● AVAILABLE DATA
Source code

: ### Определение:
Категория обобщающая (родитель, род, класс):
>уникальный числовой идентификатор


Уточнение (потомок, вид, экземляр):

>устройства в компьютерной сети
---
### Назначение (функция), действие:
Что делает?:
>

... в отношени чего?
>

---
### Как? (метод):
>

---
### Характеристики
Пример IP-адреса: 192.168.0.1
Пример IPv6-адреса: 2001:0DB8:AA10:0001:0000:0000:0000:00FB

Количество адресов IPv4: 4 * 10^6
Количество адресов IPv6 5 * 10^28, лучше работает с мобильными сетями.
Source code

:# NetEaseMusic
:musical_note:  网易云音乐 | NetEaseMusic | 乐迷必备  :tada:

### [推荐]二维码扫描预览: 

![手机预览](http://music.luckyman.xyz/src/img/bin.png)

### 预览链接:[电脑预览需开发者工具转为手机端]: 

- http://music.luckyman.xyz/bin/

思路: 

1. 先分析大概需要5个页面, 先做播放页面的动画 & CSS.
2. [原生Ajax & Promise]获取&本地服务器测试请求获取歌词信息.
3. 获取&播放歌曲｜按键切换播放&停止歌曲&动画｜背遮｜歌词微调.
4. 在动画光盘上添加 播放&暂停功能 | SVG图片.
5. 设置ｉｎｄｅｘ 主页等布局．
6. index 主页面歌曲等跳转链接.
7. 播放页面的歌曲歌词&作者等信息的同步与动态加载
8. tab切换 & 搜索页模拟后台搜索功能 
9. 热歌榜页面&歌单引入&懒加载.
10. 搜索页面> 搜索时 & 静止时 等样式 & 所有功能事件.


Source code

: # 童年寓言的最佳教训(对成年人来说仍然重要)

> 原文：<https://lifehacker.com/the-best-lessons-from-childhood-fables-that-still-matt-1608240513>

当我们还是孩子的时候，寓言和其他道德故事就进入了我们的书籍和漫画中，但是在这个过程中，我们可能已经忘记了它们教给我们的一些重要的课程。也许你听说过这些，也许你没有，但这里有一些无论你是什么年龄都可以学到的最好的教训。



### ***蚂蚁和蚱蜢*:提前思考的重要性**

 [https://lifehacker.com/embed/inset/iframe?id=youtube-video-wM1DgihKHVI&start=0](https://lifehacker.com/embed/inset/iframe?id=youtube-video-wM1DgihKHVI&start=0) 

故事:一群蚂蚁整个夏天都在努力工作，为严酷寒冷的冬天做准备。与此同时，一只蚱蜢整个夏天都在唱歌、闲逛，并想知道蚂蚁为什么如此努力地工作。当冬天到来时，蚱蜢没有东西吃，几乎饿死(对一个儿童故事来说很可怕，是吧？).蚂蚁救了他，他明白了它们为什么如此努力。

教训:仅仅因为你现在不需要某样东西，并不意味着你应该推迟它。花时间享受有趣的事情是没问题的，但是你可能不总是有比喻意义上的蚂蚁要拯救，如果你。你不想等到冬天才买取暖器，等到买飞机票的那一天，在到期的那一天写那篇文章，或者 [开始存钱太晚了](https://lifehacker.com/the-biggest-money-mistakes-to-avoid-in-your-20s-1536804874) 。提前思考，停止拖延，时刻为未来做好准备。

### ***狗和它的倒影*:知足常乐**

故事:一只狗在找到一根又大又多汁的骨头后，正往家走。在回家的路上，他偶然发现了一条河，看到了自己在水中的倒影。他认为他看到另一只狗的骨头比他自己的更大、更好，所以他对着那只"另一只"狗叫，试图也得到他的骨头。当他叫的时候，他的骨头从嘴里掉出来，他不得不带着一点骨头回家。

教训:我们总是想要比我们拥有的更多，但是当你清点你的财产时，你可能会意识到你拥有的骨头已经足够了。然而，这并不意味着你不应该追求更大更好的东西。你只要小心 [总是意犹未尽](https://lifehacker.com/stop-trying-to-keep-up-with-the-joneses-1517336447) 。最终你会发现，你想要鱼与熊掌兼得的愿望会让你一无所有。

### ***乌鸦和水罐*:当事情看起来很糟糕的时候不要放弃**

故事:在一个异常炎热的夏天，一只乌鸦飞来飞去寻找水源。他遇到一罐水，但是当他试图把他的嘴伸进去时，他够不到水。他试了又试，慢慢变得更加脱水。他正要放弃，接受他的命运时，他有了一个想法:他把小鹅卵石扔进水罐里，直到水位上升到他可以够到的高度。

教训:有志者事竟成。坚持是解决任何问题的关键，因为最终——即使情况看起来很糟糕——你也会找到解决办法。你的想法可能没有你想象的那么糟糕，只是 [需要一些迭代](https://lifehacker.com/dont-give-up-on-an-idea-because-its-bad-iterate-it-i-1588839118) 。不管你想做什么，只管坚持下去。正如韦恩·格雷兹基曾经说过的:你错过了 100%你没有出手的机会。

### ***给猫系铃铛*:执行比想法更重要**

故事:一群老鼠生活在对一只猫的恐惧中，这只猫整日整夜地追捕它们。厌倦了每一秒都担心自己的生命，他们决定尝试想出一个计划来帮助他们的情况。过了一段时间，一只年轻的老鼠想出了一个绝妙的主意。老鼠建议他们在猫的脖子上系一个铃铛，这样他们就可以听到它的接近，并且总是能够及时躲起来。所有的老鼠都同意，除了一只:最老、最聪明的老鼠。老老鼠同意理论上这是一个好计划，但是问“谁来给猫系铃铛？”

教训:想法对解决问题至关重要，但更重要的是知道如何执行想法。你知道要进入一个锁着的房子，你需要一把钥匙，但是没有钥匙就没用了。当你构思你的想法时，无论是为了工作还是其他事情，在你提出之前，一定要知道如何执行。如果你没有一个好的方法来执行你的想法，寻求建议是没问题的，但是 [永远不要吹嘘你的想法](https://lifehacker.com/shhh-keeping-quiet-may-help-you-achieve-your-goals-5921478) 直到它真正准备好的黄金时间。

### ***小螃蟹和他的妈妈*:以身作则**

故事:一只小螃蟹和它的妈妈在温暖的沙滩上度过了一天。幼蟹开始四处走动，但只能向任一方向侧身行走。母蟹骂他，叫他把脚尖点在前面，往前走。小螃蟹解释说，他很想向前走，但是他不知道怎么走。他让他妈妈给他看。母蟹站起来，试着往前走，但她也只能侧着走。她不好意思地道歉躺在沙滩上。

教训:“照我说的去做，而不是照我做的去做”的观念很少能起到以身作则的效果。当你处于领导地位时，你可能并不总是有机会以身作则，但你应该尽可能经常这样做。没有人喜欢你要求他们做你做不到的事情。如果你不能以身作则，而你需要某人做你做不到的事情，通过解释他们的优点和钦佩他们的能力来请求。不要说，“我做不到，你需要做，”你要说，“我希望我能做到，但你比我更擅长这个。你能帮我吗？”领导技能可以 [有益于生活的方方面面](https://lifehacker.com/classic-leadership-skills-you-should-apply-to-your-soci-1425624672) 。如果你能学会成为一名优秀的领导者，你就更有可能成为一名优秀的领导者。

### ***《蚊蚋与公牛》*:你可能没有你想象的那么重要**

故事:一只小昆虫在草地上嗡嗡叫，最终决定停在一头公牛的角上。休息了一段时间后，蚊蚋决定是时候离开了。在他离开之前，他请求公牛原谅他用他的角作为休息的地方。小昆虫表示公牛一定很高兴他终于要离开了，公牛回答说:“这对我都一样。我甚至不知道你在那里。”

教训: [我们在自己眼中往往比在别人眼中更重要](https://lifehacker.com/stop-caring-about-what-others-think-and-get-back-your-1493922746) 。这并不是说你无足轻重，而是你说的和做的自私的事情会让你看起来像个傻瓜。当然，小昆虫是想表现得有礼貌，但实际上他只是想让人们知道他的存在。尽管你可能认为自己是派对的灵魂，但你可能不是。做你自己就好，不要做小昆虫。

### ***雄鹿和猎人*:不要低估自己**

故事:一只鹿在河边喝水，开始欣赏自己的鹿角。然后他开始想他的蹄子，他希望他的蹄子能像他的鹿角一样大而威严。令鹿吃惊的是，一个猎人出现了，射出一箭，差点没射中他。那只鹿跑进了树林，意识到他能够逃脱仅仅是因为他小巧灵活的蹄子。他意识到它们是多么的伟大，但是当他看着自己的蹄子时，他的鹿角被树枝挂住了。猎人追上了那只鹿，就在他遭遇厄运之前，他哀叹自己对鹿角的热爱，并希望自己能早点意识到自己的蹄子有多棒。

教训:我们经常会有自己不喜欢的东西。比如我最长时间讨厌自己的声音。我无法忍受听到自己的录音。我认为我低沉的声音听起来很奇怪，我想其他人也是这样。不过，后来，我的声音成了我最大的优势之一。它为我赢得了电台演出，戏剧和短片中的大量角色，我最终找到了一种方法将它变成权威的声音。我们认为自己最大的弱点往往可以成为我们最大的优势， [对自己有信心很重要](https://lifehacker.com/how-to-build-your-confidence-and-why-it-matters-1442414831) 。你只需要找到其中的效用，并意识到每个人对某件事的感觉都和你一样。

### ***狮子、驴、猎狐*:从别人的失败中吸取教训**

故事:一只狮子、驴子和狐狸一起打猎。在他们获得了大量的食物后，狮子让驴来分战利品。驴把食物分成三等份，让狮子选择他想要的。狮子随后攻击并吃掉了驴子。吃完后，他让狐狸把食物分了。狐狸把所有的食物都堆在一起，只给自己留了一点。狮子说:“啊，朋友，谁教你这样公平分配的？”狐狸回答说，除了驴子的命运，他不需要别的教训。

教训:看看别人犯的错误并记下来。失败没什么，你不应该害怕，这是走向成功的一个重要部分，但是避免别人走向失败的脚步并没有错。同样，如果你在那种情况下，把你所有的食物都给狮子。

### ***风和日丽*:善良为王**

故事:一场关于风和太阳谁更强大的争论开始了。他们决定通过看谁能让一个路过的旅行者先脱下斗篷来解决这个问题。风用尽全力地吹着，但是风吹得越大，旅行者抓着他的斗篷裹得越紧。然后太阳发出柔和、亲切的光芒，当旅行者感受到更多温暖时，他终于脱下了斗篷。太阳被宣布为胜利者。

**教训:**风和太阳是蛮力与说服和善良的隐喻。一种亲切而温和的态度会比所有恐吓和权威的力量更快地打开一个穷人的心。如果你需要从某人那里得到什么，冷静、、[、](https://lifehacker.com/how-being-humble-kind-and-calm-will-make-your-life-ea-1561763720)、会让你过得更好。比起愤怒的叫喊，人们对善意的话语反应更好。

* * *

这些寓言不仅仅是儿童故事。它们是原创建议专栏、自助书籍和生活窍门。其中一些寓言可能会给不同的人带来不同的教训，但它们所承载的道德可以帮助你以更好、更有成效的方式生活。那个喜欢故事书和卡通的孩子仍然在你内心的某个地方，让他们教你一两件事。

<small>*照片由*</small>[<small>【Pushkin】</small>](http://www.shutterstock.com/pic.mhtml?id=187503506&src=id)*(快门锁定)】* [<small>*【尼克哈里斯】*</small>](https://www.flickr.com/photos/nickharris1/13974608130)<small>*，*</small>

● EXERCISE DIRECTIONS
Find and show each line of the listing with the word "адреса".

● OUTPUT OF THE TASK
Пример IP-адреса: 192.168.0.1
Пример IPv6-адреса: 2001:0DB8:AA10:0001:0000:0000:0000:00FB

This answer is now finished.